Condamné à mort le 3 octobre de la même année, il verra cette peine commuée à perpétuité le 19 novembre. Il sera déporte loin à Elisabethville où il moura le 12 octobre 1951 dans une prison ferme à l’âge de 64 ans. Il est resté en prison pendant 32 ans. Son corps sera d’abord enterré sur place dans la capitale du cuivre.

Et le 3 avril 1960 Son corps repose dans un Mausolée érigé en son honneur à Nkamba point de départ de son acton.
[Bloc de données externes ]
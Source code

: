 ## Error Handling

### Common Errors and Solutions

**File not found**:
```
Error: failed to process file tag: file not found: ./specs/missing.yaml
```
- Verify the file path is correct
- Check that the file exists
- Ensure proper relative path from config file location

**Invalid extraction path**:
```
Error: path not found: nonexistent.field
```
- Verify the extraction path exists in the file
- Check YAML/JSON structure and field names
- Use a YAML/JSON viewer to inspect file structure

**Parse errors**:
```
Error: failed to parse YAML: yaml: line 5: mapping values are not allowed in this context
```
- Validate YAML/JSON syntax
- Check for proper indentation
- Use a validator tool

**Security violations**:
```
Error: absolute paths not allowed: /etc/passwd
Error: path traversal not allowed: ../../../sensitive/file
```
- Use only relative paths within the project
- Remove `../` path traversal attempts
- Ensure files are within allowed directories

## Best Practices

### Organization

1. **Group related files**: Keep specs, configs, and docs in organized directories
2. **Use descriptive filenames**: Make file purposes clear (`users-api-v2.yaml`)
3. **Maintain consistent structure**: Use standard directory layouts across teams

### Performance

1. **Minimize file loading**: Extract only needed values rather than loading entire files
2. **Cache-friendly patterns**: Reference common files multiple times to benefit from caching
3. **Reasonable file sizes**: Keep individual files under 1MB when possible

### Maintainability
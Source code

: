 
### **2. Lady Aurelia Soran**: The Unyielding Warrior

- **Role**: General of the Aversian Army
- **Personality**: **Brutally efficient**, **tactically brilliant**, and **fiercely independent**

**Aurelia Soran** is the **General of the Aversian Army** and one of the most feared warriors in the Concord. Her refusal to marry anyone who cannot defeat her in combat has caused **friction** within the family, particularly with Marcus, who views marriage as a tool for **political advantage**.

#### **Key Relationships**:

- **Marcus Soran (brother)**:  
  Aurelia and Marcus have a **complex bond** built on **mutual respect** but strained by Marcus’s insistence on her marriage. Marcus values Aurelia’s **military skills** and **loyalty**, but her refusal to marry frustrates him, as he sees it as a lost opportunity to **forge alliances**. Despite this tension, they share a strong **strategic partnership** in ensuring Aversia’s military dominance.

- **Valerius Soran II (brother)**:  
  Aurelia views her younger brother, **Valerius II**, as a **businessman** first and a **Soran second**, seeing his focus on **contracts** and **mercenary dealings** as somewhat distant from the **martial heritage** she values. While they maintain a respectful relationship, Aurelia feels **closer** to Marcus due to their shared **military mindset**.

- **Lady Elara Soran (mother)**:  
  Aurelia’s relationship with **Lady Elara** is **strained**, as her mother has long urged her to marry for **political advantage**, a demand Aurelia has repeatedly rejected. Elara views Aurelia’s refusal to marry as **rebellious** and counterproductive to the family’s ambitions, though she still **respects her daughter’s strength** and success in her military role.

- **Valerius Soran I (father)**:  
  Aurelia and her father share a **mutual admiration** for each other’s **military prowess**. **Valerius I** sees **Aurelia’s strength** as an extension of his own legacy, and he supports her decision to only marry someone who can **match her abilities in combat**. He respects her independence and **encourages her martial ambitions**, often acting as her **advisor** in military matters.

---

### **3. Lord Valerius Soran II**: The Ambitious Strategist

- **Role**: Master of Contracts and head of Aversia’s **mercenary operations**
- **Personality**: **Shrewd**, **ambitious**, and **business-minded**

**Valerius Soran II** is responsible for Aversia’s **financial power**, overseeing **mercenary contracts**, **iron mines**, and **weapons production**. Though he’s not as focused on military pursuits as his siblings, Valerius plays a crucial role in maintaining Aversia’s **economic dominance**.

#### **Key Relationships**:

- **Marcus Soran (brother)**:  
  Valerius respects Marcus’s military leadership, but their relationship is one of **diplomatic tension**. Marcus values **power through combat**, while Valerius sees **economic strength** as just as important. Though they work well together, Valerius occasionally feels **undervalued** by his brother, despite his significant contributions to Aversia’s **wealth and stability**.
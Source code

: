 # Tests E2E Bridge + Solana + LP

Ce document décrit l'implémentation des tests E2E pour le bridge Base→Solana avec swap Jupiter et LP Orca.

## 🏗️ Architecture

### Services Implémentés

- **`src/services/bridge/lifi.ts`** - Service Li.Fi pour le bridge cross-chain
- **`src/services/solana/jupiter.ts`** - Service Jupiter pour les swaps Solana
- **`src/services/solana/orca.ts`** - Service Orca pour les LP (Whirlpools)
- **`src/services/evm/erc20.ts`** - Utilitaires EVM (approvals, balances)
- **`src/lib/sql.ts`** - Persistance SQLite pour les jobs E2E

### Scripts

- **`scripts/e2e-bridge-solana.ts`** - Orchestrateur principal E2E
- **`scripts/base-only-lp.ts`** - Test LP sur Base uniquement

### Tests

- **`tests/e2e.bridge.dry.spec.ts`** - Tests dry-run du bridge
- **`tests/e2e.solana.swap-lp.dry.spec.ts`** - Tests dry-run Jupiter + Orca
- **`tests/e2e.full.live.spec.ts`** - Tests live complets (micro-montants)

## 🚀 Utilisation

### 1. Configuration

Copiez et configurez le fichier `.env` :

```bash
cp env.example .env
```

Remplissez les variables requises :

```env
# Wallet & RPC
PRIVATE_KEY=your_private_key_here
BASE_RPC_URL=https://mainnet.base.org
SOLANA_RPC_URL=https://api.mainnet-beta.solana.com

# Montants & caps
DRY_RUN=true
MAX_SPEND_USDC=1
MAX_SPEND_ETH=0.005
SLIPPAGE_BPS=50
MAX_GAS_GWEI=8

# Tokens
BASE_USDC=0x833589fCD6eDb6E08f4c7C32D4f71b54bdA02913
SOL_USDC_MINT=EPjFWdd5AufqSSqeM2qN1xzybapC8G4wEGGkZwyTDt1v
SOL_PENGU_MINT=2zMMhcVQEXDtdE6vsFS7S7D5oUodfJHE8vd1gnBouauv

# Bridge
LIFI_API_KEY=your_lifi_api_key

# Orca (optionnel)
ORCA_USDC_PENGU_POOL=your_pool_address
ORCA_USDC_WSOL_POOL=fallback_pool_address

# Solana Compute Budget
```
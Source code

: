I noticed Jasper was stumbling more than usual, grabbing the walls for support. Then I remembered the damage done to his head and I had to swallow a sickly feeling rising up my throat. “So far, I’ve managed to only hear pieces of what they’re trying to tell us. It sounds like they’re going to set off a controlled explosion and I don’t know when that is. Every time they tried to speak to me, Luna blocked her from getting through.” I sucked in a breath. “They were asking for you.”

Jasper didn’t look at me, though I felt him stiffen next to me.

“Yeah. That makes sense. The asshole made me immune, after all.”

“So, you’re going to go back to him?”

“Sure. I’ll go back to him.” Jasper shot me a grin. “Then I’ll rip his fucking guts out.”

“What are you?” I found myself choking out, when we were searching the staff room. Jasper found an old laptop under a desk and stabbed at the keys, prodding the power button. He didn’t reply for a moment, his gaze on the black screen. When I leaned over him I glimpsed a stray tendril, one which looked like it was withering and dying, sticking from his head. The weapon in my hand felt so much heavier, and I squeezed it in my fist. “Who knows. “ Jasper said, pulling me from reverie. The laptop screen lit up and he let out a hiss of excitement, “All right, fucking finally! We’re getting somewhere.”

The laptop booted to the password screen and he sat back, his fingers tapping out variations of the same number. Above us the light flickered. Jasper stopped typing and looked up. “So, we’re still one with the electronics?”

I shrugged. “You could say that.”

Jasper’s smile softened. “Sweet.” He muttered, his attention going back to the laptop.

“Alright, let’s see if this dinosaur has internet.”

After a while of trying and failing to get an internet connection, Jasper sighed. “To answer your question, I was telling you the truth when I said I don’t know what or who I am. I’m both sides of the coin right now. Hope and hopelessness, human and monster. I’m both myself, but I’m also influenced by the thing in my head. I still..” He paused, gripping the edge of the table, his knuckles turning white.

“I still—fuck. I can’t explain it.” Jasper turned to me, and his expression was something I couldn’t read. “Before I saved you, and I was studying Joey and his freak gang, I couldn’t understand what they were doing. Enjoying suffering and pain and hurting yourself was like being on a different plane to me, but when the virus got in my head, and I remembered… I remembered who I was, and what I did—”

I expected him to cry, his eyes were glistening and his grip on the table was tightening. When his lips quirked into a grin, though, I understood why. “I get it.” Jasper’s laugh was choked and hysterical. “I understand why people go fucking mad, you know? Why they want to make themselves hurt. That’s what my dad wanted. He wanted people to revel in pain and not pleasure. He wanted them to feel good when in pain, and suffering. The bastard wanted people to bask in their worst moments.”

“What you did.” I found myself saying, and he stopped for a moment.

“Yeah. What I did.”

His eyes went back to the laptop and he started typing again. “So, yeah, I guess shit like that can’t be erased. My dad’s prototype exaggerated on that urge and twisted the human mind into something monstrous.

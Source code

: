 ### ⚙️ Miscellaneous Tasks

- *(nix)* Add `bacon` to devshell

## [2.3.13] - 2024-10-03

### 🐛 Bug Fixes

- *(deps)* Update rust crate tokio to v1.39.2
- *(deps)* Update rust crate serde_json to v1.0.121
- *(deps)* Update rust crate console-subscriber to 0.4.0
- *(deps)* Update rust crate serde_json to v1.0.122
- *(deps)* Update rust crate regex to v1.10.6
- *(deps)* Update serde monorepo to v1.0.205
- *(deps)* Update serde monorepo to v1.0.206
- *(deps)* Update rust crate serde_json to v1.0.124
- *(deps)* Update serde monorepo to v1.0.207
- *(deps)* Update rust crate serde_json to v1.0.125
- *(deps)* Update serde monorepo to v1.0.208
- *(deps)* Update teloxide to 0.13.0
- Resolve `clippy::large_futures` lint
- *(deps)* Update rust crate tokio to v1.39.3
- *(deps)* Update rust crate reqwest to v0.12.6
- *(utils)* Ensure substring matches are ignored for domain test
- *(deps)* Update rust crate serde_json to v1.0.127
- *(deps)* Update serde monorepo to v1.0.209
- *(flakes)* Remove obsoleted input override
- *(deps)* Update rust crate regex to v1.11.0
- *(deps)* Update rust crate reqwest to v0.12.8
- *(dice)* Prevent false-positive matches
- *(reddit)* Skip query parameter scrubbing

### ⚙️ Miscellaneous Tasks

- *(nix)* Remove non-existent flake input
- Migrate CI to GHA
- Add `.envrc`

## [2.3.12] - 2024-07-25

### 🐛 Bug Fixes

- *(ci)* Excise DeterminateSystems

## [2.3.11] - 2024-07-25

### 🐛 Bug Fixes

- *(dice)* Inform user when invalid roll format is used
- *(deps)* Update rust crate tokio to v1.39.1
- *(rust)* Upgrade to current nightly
Pendant l’année 1921, plus de 20000 Noirs adeptes de Simon Kimbangu furent déportés dans des conditions inhumaines rien que pour la ville de Léopoldville.

A Nkamba même, les convertis furent arrêtés en masse. Beaucoup se sont déclarés solidaires et ont demandé l’emprisonnement et ont été placés dans des camps de concentration. Les témoignages disent que les arrestations se sont poursuivies pendant une trentaine d’année. Il y aurait au total prés de 38 000 personnes déportées vers l’Est du pays. La majorité d’entre elles seraient mortes avant l’amnistie de 1960.

Simon, Kimbangu est démolisseur de l’ordre colonial. C’est pour cela qu’il est arrêté, et condamné à mort. Un tel jugement se passe de tout commentaire. Il s’agit d’une monstruosité juridique à l’égard d’un homme aussi innocent. Il est impensable que là où le sang n’a pas coulé, que là où aucune violence n’a été perpétuée, des juges, mais des hommes avant tout, aient osé consciemment condamner à mort, sans appel, un autre homme sous prétexte le plus vulgaire et le plus fallacieux que la prétendue atteinte à la sűreté de la nation.

Il est temps qu’une telle histoire soit connue. Loin de parler de l’inactualité de l’oeuvre de papa Simon Kimbangu, il nous faut plus que jamais parler et surtout penser de l’actualité de cette oeuvre. Son histoire n’est pas finie. S. Kimbangu est à l’origine de la prise de conscience du peuple Congolais. La libération religieuse qu’il a prônée, a préfigurée la libération politique. Il faut que le monde apprenne à connaître S. Kimbangu et il est grand temps qu’une statue soit élevée sur une des plus belles places de la capitale. Oui, cette histoire doit être connue par les Blancs pour les aider de se soustraire du honteux complexe de supériorité.